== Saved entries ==
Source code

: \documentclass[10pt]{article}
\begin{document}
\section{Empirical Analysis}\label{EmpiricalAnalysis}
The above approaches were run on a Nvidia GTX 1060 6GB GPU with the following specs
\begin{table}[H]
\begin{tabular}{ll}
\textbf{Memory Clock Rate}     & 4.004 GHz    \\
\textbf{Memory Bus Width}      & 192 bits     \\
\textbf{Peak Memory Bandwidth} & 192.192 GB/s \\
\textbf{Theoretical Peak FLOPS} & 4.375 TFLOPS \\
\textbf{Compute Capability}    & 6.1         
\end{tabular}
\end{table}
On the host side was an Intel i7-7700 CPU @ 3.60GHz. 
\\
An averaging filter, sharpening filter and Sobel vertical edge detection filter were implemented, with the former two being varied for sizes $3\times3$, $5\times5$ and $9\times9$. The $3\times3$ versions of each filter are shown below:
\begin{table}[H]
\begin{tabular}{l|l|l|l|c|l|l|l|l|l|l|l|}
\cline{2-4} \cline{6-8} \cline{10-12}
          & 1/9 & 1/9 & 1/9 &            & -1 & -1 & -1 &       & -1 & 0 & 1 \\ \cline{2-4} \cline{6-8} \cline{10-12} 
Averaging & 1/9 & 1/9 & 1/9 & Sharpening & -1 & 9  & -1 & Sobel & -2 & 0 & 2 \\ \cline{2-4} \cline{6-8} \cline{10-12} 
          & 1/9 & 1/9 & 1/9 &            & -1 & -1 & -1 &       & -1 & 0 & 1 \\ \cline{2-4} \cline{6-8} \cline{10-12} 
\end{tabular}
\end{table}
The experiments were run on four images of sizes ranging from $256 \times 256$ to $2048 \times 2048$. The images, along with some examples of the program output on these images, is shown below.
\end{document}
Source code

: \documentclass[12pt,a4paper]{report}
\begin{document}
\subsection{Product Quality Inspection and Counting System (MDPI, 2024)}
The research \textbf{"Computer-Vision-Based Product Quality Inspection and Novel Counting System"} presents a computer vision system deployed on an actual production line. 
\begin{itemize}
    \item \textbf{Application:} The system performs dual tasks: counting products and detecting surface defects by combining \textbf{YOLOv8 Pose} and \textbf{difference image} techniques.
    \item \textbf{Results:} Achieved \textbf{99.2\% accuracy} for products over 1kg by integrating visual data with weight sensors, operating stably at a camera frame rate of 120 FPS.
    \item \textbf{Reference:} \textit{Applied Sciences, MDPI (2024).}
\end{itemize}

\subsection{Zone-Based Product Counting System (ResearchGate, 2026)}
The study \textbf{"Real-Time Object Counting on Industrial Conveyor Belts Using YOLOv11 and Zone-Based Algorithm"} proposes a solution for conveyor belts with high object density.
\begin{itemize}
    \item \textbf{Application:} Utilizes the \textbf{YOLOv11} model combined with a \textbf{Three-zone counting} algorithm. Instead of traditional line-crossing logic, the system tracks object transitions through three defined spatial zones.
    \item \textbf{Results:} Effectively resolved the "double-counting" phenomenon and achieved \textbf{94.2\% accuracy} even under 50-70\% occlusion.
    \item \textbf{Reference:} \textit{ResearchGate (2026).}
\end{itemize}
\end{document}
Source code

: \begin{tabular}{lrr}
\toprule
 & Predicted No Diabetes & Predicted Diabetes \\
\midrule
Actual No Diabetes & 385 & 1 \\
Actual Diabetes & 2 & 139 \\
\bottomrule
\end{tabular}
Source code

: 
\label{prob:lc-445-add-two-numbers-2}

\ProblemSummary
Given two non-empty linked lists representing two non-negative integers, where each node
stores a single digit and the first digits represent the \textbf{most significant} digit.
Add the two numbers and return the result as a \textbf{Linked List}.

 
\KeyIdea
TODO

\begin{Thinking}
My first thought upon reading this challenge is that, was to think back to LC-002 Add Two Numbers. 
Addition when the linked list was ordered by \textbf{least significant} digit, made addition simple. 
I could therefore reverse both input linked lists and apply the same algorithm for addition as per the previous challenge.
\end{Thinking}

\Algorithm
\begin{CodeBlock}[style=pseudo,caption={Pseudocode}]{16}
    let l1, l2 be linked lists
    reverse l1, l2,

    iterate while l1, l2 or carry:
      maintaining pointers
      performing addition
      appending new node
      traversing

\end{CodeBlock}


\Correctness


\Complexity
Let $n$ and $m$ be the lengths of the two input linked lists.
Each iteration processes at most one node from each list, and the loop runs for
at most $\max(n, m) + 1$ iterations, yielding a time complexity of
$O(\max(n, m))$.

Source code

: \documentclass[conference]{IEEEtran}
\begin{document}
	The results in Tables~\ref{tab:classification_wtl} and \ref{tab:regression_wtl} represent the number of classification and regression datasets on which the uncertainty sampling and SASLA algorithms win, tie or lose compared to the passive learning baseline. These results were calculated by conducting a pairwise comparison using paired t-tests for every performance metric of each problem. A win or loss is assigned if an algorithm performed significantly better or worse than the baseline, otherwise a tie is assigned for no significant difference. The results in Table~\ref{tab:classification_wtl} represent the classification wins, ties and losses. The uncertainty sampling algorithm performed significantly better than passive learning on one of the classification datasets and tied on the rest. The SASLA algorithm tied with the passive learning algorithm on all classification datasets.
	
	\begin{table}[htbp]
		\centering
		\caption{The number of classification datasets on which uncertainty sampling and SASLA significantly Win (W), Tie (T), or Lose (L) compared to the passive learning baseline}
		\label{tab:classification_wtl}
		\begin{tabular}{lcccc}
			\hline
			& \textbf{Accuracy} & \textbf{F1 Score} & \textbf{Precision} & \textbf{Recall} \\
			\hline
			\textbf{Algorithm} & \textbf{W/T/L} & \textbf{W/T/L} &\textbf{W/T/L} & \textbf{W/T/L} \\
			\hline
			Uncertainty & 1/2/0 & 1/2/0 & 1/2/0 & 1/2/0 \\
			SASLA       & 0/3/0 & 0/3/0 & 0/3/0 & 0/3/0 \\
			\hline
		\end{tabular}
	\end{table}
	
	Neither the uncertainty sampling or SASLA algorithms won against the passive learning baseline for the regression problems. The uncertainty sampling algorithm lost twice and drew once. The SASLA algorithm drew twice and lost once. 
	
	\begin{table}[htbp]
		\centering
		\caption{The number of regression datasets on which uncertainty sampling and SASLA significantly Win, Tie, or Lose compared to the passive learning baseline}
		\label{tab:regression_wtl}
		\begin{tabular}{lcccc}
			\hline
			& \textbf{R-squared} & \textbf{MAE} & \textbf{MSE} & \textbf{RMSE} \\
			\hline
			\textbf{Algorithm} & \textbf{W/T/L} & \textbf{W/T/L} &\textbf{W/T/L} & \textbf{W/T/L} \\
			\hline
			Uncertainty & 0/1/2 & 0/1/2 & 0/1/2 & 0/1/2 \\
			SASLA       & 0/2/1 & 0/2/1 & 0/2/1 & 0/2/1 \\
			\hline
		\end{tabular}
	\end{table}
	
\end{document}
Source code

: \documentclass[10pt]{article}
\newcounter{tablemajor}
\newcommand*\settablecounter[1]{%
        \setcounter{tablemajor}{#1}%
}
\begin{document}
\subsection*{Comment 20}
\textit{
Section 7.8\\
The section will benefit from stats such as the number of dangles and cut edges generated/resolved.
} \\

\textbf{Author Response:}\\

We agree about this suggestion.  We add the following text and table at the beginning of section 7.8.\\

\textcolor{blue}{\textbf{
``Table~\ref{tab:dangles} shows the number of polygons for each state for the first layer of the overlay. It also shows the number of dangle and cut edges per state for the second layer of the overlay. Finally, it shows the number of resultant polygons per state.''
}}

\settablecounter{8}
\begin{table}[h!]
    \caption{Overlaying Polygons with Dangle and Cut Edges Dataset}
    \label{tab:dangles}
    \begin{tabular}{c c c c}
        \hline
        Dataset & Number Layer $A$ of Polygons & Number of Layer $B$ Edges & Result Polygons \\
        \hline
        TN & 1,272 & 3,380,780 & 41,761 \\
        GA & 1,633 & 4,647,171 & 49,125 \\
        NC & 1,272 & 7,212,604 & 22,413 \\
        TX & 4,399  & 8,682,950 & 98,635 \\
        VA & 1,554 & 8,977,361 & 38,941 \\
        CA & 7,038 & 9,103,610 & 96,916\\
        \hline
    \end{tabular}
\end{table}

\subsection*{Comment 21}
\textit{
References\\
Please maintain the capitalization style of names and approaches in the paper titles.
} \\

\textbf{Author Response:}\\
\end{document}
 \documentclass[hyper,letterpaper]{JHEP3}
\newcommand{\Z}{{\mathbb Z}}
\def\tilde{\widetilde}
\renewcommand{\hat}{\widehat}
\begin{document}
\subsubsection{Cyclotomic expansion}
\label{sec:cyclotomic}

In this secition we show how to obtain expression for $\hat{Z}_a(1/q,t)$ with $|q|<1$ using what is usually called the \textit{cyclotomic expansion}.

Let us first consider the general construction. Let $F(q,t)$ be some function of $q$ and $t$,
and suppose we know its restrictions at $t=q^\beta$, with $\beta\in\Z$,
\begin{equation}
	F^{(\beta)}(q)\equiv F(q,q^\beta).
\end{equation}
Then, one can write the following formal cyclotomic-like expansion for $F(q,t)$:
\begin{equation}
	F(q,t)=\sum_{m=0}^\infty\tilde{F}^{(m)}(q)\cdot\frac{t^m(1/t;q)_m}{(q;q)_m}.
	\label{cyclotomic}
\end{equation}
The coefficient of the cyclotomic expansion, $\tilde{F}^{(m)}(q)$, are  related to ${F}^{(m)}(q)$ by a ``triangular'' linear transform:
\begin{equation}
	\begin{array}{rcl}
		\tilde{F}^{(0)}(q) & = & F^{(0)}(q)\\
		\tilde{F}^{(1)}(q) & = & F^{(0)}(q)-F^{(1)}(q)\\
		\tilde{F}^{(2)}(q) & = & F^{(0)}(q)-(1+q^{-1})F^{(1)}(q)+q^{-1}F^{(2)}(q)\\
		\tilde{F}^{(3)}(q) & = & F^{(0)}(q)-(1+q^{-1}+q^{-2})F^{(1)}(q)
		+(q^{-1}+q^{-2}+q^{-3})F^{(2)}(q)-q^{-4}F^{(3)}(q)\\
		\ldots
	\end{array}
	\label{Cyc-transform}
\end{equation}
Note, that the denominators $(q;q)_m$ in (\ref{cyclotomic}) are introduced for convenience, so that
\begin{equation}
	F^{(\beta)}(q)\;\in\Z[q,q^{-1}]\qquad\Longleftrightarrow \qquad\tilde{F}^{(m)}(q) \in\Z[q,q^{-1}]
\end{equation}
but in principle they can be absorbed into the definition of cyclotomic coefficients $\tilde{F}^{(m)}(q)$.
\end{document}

== Assignment ==
Say how many lines of the entries hold the string "input". Nothing but the number should be given.

== Completed exercise ==
2